#### REQUIRED ACTION:
Each entry should be copied as it stands, leaving the pictures behind.
MATERIAL FOR THIS EXERCISE START
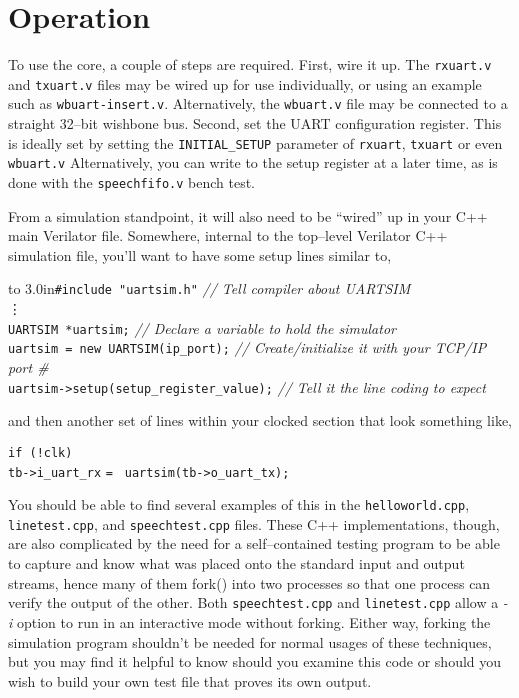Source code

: \documentclass{gqtekspec}
\begin{document}
\chapter{Operation}\label{ch:ops}

%

To use the core, a couple of steps are required.  First, wire it up.  The
{\tt rxuart.v} and {\tt txuart.v} files may be wired up for use individually,
or using an example such as {\tt wbuart-insert.v}.  Alternatively, the 
{\tt wbuart.v} file may be connected to a straight 32--bit wishbone bus.
Second, set the UART configuration register.  This is ideally set by setting
the {\tt INITIAL\_SETUP} parameter of {\tt rxuart}, {\tt txuart} or even
{\tt wbuart.v}  Alternatively, you can write to the setup register at a later
time, as is done with the {\tt speechfifo.v} bench test.

From a simulation standpoint, it will also need to be ``wired'' up in your
C++ main Verilator file.  Somewhere, internal to the top--level Verilator
C++ simulation file, you'll want to have some setup lines similar to,
\begin{tabbing}
\hbox to 3.0in{\tt \#include "uartsim.h"} \= {\em // Tell compiler about UARTSIM}\\
\vdots \\
{\tt UARTSIM *uartsim;} \> {\em // Declare a variable to hold the simulator}\\
{\tt uartsim = new UARTSIM(ip\_port);} \> {\em // Create/initialize it with your TCP/IP port \#} \\
{\tt uartsim->setup(setup\_register\_value);} \> {\em // Tell it the line coding to expect}\\
\end{tabbing}
and then another set of lines within your clocked section that look something
like,
\begin{tabbing}
{\tt if (!clk)} \= \\
\> {\tt tb->i\_uart\_rx} {\tt = } {\tt uartsim(tb->o\_uart\_tx);}
\end{tabbing}
You should be able to find several examples of this in the {\tt helloworld.cpp},
{\tt linetest.cpp}, and {\tt speechtest.cpp} files.  These C++ implementations,
though, are also complicated by the need for a self--contained testing program
to be able to capture and know what was placed onto the standard input and
output streams, hence many of them fork() into two processes so that one
process can verify the output of the other.  Both {\tt speechtest.cpp} and
{\tt linetest.cpp} allow a {\em -i} option to run in an interactive mode without
forking.  Either way, forking the simulation program shouldn't be needed for
normal usages of these techniques, but you may find it helpful to know should
you examine this code or should you wish to build your own test file that
proves its own output.
\end{document}
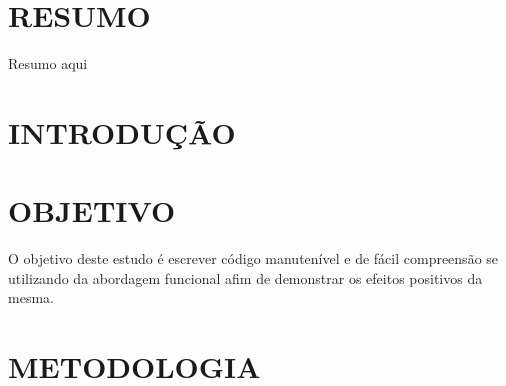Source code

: \documentclass[date,twocolumn,a4paper]{ppgem}
\begin{document}
    \thispagestyle{plain}
    \makeheader
    \renewcommand{\listingscaption}{Código}


    \section*{RESUMO}
    Resumo aqui

    \section{INTRODUÇÃO}


    \section{OBJETIVO}
    O objetivo deste estudo é escrever código manutenível e de fácil compreensão se utilizando da abordagem funcional
    afim de demonstrar os efeitos positivos da mesma.

    \section{METODOLOGIA}
\end{document}
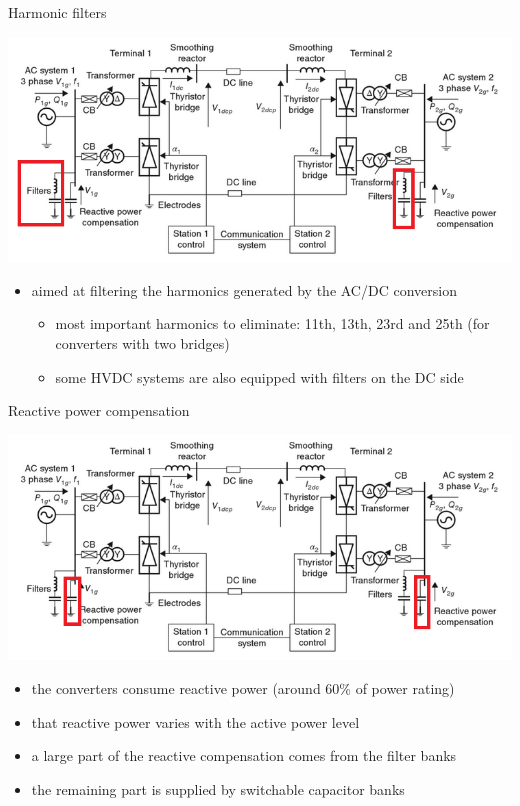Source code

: \begin{frame}{Harmonic filters}
\begin{center}
    \includegraphics[width=0.5\linewidth]{images/typical-HVDC4.png}
\end{center}
\begin{itemize}
    \item aimed at filtering the harmonics generated by the AC/DC conversion
    \begin{itemize}
        \item most important harmonics to eliminate: 11th, 13th, 23rd and 25th (for converters with two bridges)
        \item some HVDC systems are also equipped with filters on the DC side
    \end{itemize}
\end{itemize}
\end{frame}

\begin{frame}{Reactive power compensation}
\begin{center}
    \includegraphics[width=0.5\linewidth]{images/typical-HVDC5.png}
\end{center}
\begin{itemize}
    \item the converters consume reactive power (around 60\% of power rating)
    \item that reactive power varies with the active power level
    \item a large part of the reactive compensation comes from the filter banks
    \item the remaining part is supplied by switchable capacitor banks
\end{itemize}
\end{frame}

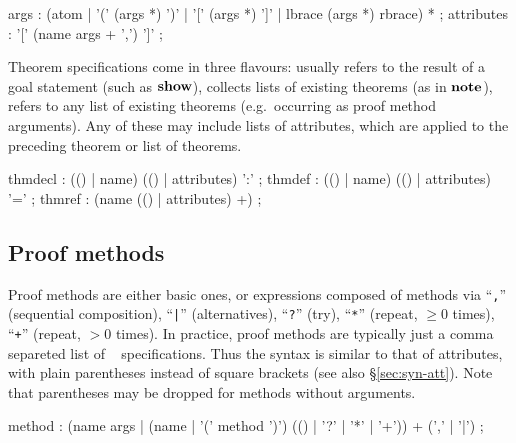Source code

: \begin{rail}
  args : (atom | '(' (args *) ')' | '[' (args *) ']' | lbrace (args *) rbrace) *
  ;
  attributes : '[' (name args + ',') ']'
  ;
\end{rail}

Theorem specifications come in three flavours:  usually
refers to the result of a goal statement (such as ${\mathord{\mathbf{show}}}$),
 collects lists of existing theorems (as in ${\mathord{\mathbf{note}}}$),
 refers to any list of existing theorems (e.g.\ occurring
as proof method arguments).  Any of these may include lists of attributes,
which are applied to the preceding theorem or list of theorems.

\begin{rail}
  thmdecl : (() | name) (() | attributes) ':'
  ;
  thmdef : (() | name) (() | attributes) '='
  ;
  thmref : (name (() | attributes) +)
  ;
\end{rail}


\subsection{Proof methods}\label{sec:syn-meth}

Proof methods are either basic ones, or expressions composed of methods via
``\texttt{,}'' (sequential composition), ``\texttt{|}'' (alternatives),
``\texttt{?}'' (try), ``\texttt{*}'' (repeat, ${} \ge 0$ times),
``\texttt{+}'' (repeat, ${} > 0$ times).  In practice, proof methods are
typically just a comma separeted list of ~
specifications.  Thus the syntax is similar to that of attributes, with plain
parentheses instead of square brackets (see also \S\ref{sec:syn-att}).  Note
that parentheses may be dropped for methods without arguments.

\begin{rail}
  method : (name args | (name | '(' method ')') (() | '?' | '*' | '+')) + (',' | '|')
  ;
\end{rail}


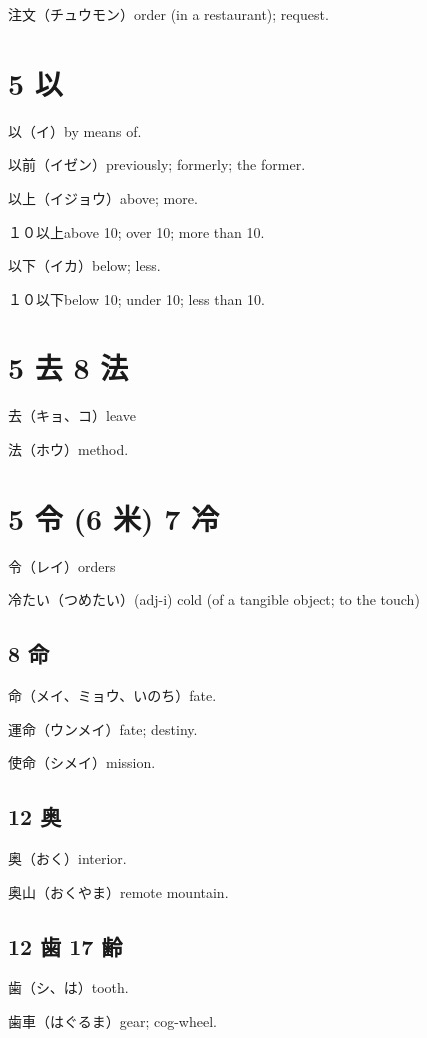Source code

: 注文（チュウモン）order (in a restaurant); request.

\section{5 以}

以（イ）by means of.

以前（イゼン）previously; formerly; the former.

以上（イジョウ）above; more.

１０以上above 10; over 10; more than 10.

以下（イカ）below; less.

１０以下below 10; under 10; less than 10.

\section{5 去 8 法}

去（キョ、コ）leave

法（ホウ）method.

\section{5 令 (6 米) 7 冷}

令（レイ）orders

冷たい（つめたい）(adj-i) cold (of a tangible object; to the touch)

\subsection{8 命}

命（メイ、ミョウ、いのち）fate.

運命（ウンメイ）fate; destiny.

使命（シメイ）mission.

\subsection{12 奥}

奥（おく）interior.

奥山（おくやま）remote mountain.

\subsection{12 歯 17 齢}

歯（シ、は）tooth.

歯車（はぐるま）gear; cog-wheel.

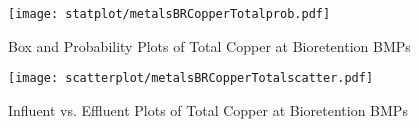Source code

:         \begin{figure}[hb]   %
            \centering
            \texttt{[image: statplot/metalsBRCopperTotalprob.pdf]}
            \caption{Box and Probability Plots of Total Copper at Bioretention BMPs}
        \end{figure}         %
        
        
        \begin{figure}[hb]   %
            \centering
            \texttt{[image: scatterplot/metalsBRCopperTotalscatter.pdf]}
            \caption{Influent vs. Effluent Plots of Total Copper at Bioretention BMPs}
        \end{figure}         %
        \clearpage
MATERIAL FOR THIS EXERCISE END
#### ANSWER SPACE:
Source code

: \documentclass{gqtekspec}
\begin{document}
\chapter{Operation}\label{ch:ops}

%

To use the core, a couple of steps are required.  First, wire it up.  The
{\tt rxuart.v} and {\tt txuart.v} files may be wired up for use individually,
or using an example such as {\tt wbuart-insert.v}.  Alternatively, the 
{\tt wbuart.v} file may be connected to a straight 32--bit wishbone bus.
Second, set the UART configuration register.  This is ideally set by setting
the {\tt INITIAL\_SETUP} parameter of {\tt rxuart}, {\tt txuart} or even
{\tt wbuart.v}  Alternatively, you can write to the setup register at a later
time, as is done with the {\tt speechfifo.v} bench test.

From a simulation standpoint, it will also need to be ``wired'' up in your
C++ main Verilator file.  Somewhere, internal to the top--level Verilator
C++ simulation file, you'll want to have some setup lines similar to,
\begin{tabbing}
\hbox to 3.0in{\tt \#include "uartsim.h"} \= {\em // Tell compiler about UARTSIM}\\
\vdots \\
{\tt UARTSIM *uartsim;} \> {\em // Declare a variable to hold the simulator}\\
{\tt uartsim = new UARTSIM(ip\_port);} \> {\em // Create/initialize it with your TCP/IP port \#} \\
{\tt uartsim->setup(setup\_register\_value);} \> {\em // Tell it the line coding to expect}\\
\end{tabbing}
and then another set of lines within your clocked section that look something
like,
\begin{tabbing}
{\tt if (!clk)} \= \\
\> {\tt tb->i\_uart\_rx} {\tt = } {\tt uartsim(tb->o\_uart\_tx);}
\end{tabbing}
You should be able to find several examples of this in the {\tt helloworld.cpp},
{\tt linetest.cpp}, and {\tt speechtest.cpp} files.  These C++ implementations,
though, are also complicated by the need for a self--contained testing program
to be able to capture and know what was placed onto the standard input and
output streams, hence many of them fork() into two processes so that one
process can verify the output of the other.  Both {\tt speechtest.cpp} and
{\tt linetest.cpp} allow a {\em -i} option to run in an interactive mode without
forking.  Either way, forking the simulation program shouldn't be needed for
normal usages of these techniques, but you may find it helpful to know should
you examine this code or should you wish to build your own test file that
proves its own output.
\end{document}
Source code

: \documentclass[date,twocolumn,a4paper]{ppgem}
\begin{document}
    \thispagestyle{plain}
    \makeheader
    \renewcommand{\listingscaption}{Código}


    \section*{RESUMO}
    Resumo aqui

    \section{INTRODUÇÃO}


    \section{OBJETIVO}
    O objetivo deste estudo é escrever código manutenível e de fácil compreensão se utilizando da abordagem funcional
    afim de demonstrar os efeitos positivos da mesma.

    \section{METODOLOGIA}
\end{document}
Source code

: \begin{frame}{Harmonic filters}
\begin{center}
    \includegraphics[width=0.5\linewidth]{images/typical-HVDC4.png}
\end{center}
\begin{itemize}
    \item aimed at filtering the harmonics generated by the AC/DC conversion
    \begin{itemize}
        \item most important harmonics to eliminate: 11th, 13th, 23rd and 25th (for converters with two bridges)
        \item some HVDC systems are also equipped with filters on the DC side
    \end{itemize}
\end{itemize}
\end{frame}

\begin{frame}{Reactive power compensation}
\begin{center}
    \includegraphics[width=0.5\linewidth]{images/typical-HVDC5.png}
\end{center}
\begin{itemize}
    \item the converters consume reactive power (around 60\% of power rating)
    \item that reactive power varies with the active power level
    \item a large part of the reactive compensation comes from the filter banks
    \item the remaining part is supplied by switchable capacitor banks
\end{itemize}
\end{frame}

Source code

: \begin{rail}
  args : (atom | '(' (args *) ')' | '[' (args *) ']' | lbrace (args *) rbrace) *
  ;
  attributes : '[' (name args + ',') ']'
  ;
\end{rail}

Theorem specifications come in three flavours:  usually
refers to the result of a goal statement (such as ${\mathord{\mathbf{show}}}$),
 collects lists of existing theorems (as in ${\mathord{\mathbf{note}}}$),
 refers to any list of existing theorems (e.g.\ occurring
as proof method arguments).  Any of these may include lists of attributes,
which are applied to the preceding theorem or list of theorems.

\begin{rail}
  thmdecl : (() | name) (() | attributes) ':'
  ;
  thmdef : (() | name) (() | attributes) '='
  ;
  thmref : (name (() | attributes) +)
  ;
\end{rail}


\subsection{Proof methods}\label{sec:syn-meth}

Proof methods are either basic ones, or expressions composed of methods via
``\texttt{,}'' (sequential composition), ``\texttt{|}'' (alternatives),
``\texttt{?}'' (try), ``\texttt{*}'' (repeat, ${} \ge 0$ times),
``\texttt{+}'' (repeat, ${} > 0$ times).  In practice, proof methods are
typically just a comma separeted list of ~
specifications.  Thus the syntax is similar to that of attributes, with plain
parentheses instead of square brackets (see also \S\ref{sec:syn-att}).  Note
that parentheses may be dropped for methods without arguments.

\begin{rail}
  method : (name args | (name | '(' method ')') (() | '?' | '*' | '+')) + (',' | '|')
  ;
\end{rail}


Source code

: 注文（チュウモン）order (in a restaurant); request.

\section{5 以}

以（イ）by means of.

以前（イゼン）previously; formerly; the former.

以上（イジョウ）above; more.

１０以上above 10; over 10; more than 10.

以下（イカ）below; less.

１０以下below 10; under 10; less than 10.

\section{5 去 8 法}

去（キョ、コ）leave

法（ホウ）method.

\section{5 令 (6 米) 7 冷}

令（レイ）orders

冷たい（つめたい）(adj-i) cold (of a tangible object; to the touch)

\subsection{8 命}

命（メイ、ミョウ、いのち）fate.

運命（ウンメイ）fate; destiny.

使命（シメイ）mission.

\subsection{12 奥}

奥（おく）interior.

奥山（おくやま）remote mountain.

\subsection{12 歯 17 齢}

歯（シ、は）tooth.

歯車（はぐるま）gear; cog-wheel.

Source code

:         \begin{figure}[hb]   %
            \centering
            \texttt{[image: statplot/metalsBRCopperTotalprob.pdf]}
            \caption{Box and Probability Plots of Total Copper at Bioretention BMPs}
        \end{figure}         %
        
        
        \begin{figure}[hb]   %
            \centering
            \texttt{[image: scatterplot/metalsBRCopperTotalscatter.pdf]}
            \caption{Influent vs. Effluent Plots of Total Copper at Bioretention BMPs}
        \end{figure}         %
        \clearpage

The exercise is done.